Dataset entries
______________________________
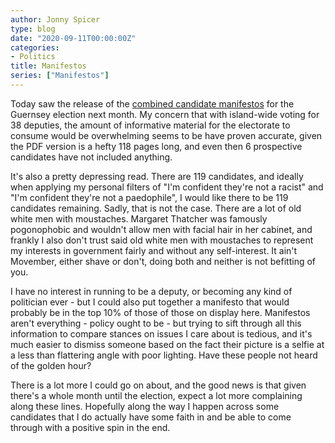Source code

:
 ```yaml
---
author: Jonny Spicer
type: blog
date: "2020-09-11T00:00:00Z"
categories:
- Politics
title: Manifestos
series: ["Manifestos"]
---
```

Today saw the release of the [combined candidate manifestos](https://election2020.gg/media/djhlqr5k/sog-combined-candidate-manifesto-book-for-web.pdf) for the
Guernsey election next month. My concern that with island-wide voting for 38 deputies, the amount of informative material for the electorate to consume would be overwhelming seems
to be have proven accurate, given the PDF version is a hefty 118 pages long, and even then 6 prospective candidates have not included anything.

It's also a pretty depressing read. There are 119 candidates, and ideally when applying my personal filters of "I'm confident they're not a racist" and "I'm confident they're not a
paedophile", I would like there to be 119 candidates remaining. Sadly, that is not the case. There are a lot of old white men with moustaches. Margaret Thatcher was famously
pogonophobic and wouldn't allow men with facial hair in her cabinet, and frankly I also don't trust said old white men with moustaches to represent my interests in government
fairly and without any self-interest. It ain't Movember, either shave or don't, doing both and neither is not befitting of you.

I have no interest in running to be a deputy, or becoming any kind of politician ever - but I could also put together a manifesto that would probably be in the top 10% of those of those
on display here. Manifestos aren't everything - policy ought to be - but trying to sift through all this information to compare stances on issues I care about is tedious, and it's much
easier to dismiss someone based on the fact their picture is a selfie at a less than flattering angle with poor lighting. Have these people not heard of the golden hour?

There is a lot more I could go on about, and the good news is that given there's a whole month until the election, expect a lot more complaining along these lines. Hopefully along the
way I happen across some candidates that I do actually have some faith in and be able to come through with a positive spin in the end.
______________________________
» WORK TO COMPLETE
The answer must consist solely of the lines from the first line of the records through the line containing "Guernsey election next", reproduced exactly and without the pictures.

» YOUR SOLUTION
Source code

:
 ```yaml
---
author: Jonny Spicer
type: blog
date: "2020-09-11T00:00:00Z"
categories:
- Politics
title: Manifestos
series: ["Manifestos"]
---
```

Today saw the release of the [combined candidate manifestos](https://election2020.gg/media/djhlqr5k/sog-combined-candidate-manifesto-book-for-web.pdf) for the
Guernsey election next month. My concern that with island-wide voting for 38 deputies, the amount of informative material for the electorate to consume would be overwhelming seems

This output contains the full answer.